About this task: If a line of the data below holds the string "server", copy it.
─── Data for this exercise
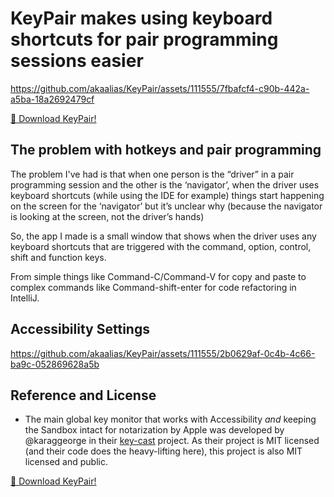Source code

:# KeyPair makes using keyboard shortcuts for pair programming sessions easier

https://github.com/akaalias/KeyPair/assets/111555/7fbafcf4-c90b-442a-a5ba-18a2692479cf

[🎁 Download KeyPair!](https://github.com/akaalias/keypair/releases/latest/download/KeyPair.dmg)

## The problem with hotkeys and pair programming
The problem I've had is that when one person is the “driver” in a pair programming session and the other is the ‘navigator’, when the driver uses keyboard shortcuts (while using the IDE for example) things start happening on the screen for the ‘navigator’ but it’s unclear why (because the navigator is looking at the screen, not the driver’s hands)

So, the app I made is a small window that shows when the driver uses any keyboard shortcuts that are triggered with the command, option, control, shift and function keys. 

From simple things like Command-C/Command-V for copy and paste to complex commands like Command-shift-enter for code refactoring in IntelliJ. 

## Accessibility Settings

https://github.com/akaalias/KeyPair/assets/111555/2b0629af-0c4b-4c66-ba9c-052869628a5b

## Reference and License
- The main global key monitor that works with Accessibility _and_ keeping the Sandbox intact for notarization by Apple was developed by @karaggeorge in their [key-cast](https://github.com/karaggeorge/macos-key-cast/blob/master/Sources/key-cast/KeyCast.swift) project. As their project is MIT licensed (and their code does the heavy-lifting here), this project is also MIT licensed and public.

[🎁 Download KeyPair!](https://github.com/akaalias/keypair/releases/latest/download/KeyPair.dmg)
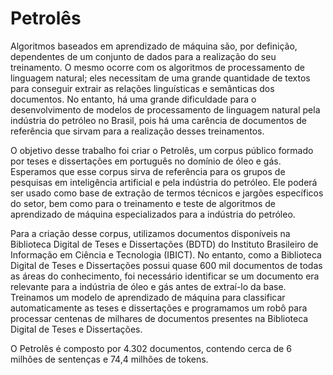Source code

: # Petrolês

Algoritmos baseados em aprendizado de máquina são, por definição, dependentes de um conjunto de dados para a realização do seu treinamento. O mesmo ocorre com os algoritmos de processamento de linguagem natural; eles necessitam de uma grande quantidade de textos para conseguir extrair as relações linguísticas e semânticas dos documentos. No entanto, há uma grande dificuldade para o desenvolvimento de modelos de processamento de linguagem natural pela indústria do petróleo no Brasil, pois há uma carência de documentos de referência que sirvam para a realização desses treinamentos. 

O objetivo desse trabalho foi criar o Petrolês, um corpus público formado por teses e dissertações em português no domínio de óleo e gás. Esperamos que esse corpus sirva de referência para os grupos de pesquisas em inteligência artificial e pela indústria do petróleo. Ele poderá ser usado como base de extração de termos técnicos e jargões específicos do setor, bem como para o treinamento e teste de algoritmos de aprendizado de máquina especializados para a indústria do petróleo.

Para a criação desse corpus, utilizamos documentos disponíveis na Biblioteca Digital de Teses e Dissertações (BDTD) do Instituto Brasileiro de Informação em Ciência e Tecnologia (IBICT). No entanto, como a Biblioteca Digital de Teses e Dissertações possui quase 600 mil documentos de todas as áreas do conhecimento, foi necessário identificar se um documento era relevante para a indústria de óleo e gás antes de extraí-lo da base. Treinamos um modelo de aprendizado de máquina para classificar automaticamente as teses e dissertações e programamos um robô para processar centenas de milhares de documentos presentes na Biblioteca Digital de Teses e Dissertações.

O Petrolês é composto por 4.302 documentos, contendo cerca de 6 milhões de sentenças e 74,4 milhões de tokens.
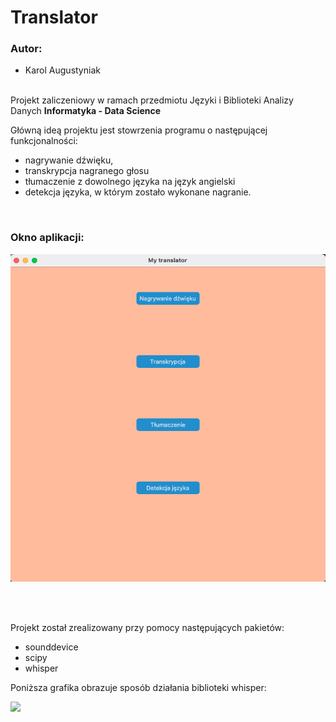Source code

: # Translator

<h3> Autor: </h3>

- Karol Augustyniak
<br>
Projekt zaliczeniowy w ramach przedmiotu Języki i Biblioteki Analizy Danych
<b>Informatyka - Data Science</b>

Główną ideą projektu jest stowrzenia programu o następującej funkcjonalności:
- nagrywanie dźwięku,
- transkrypcja nagranego głosu
- tłumaczenie z dowolnego języka na język angielski
- detekcja języka, w którym zostało wykonane nagranie.

<br>

<h3> Okno aplikacji: </h3>

<p align="center">

<img src="https://raw.githubusercontent.com/poko09/Translator/main/images/gui_picture.png">

</p>

<br> </br>

Projekt został zrealizowany przy pomocy następujących pakietów:
- sounddevice
- scipy
- whisper

Poniższa grafika obrazuje sposób działania biblioteki whisper:

<img src="https://raw.githubusercontent.com/openai/whisper/main/approach.png">





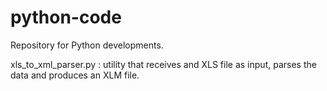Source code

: # python-code
Repository for Python developments.

xls_to_xml_parser.py : utility that receives and XLS file as input, parses the data and produces an XLM file. 
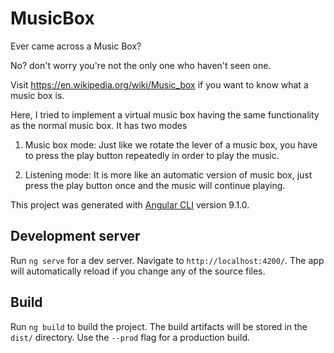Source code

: # MusicBox

Ever came across a Music Box?

No? don't worry you're not the only one who haven't seen one.

Visit https://en.wikipedia.org/wiki/Music_box if you want to know what a music box is.

Here, I tried to implement a virtual music box having the same functionality as the normal music box. It has two modes 

1. Music box mode: Just like we rotate the lever of a music box, you have to press the play button repeatedly in order to play the music.

2. Listening mode: It is more like an automatic version of music box, just press the play button once and the music will continue playing.

This project was generated with [Angular CLI](https://github.com/angular/angular-cli) version 9.1.0.

## Development server

Run `ng serve` for a dev server. Navigate to `http://localhost:4200/`. The app will automatically reload if you change any of the source files.

## Build

Run `ng build` to build the project. The build artifacts will be stored in the `dist/` directory. Use the `--prod` flag for a production build.
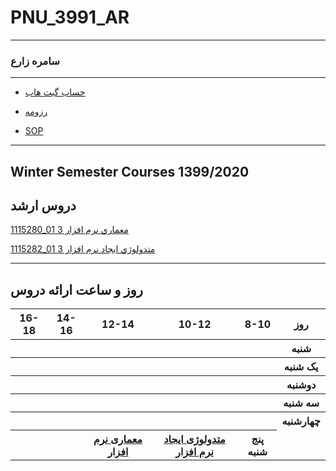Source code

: # PNU_3991_AR
---------
### سامره زارع
 
---
- [حساب گیت هاب](https://github.com/samerezare)

- [رزومه](https://samerezare.github.io/Resume/)

- [SOP](https://samerezare.github.io/SOP/)

------------------
## Winter Semester Courses 1399/2020

## دروس ارشد

[1115280_01	معماري نرم افزار	3](https://github.com/samerezare/PNU_3991_AR/tree/main/SoftwareArchitecture)

[1115282_01	متدولوژي ايجاد نرم افزار	3](https://github.com/samerezare/PNU_3991_AR/tree/main/SoftwareDevelopmentMethodologies)


--------------
## روز و ساعت ارائه دروس

<table style="width:100%">
  <tr>
    <th >16-18</th>
    <th >14-16</th>
    <th >12-14</th>
    <th>10-12</th>
    <th>8-10</th>
    <th>روز</th>
  </tr>
  <tr>
    <th ></th>
    <th ></th>
    <th ></th>
    <th></th>
    <th></th>
    <th>شنبه</th>
  </tr>
   <tr>
    <th ></th>
    <th ></th>
    <th></th>
    <th></th>
    <th ></th>
    <th>یک شنبه</th>
  </tr>
   <tr>
     <th ></th>
     <th ></th>
     <th></th>
     <th></th>
    <th ></th>   
    <th>دوشنبه</th>
  </tr>
   <tr>
    <th ></th>
    <th ></th>
    <th></th>
    <th></th>
    <th ></th>
    <th>سه شنبه</th>
  </tr>
   <tr>
    <th ></th>
    <th ></th>
    <th></th>
    <th></th>
     <th ></th>
    <th>چهارشنبه</th>
  </tr>
   <tr>
    <th ></th>
     <th ></th>
     <th ><a  href="https://github.com/AliRazavi-edu/PNU_3991/tree/master/_MSc/SoftwareArchitecture">معماری نرم افزار</a></th>
     <th><a  href="https://github.com/AliRazavi-edu/PNU_3991/tree/master/_MSc/SoftwareDevelopmentMethodologies">متدولوژی ایجاد نرم افزار</a></th>
     <th>پنج شنبه</th>
     <tr ></tr>
</table>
──────
Your solution:
## Development server
Run `ng serve` for a dev server. Navigate to `http://localhost:4200/`. The app will automatically reload if you change any of the source files.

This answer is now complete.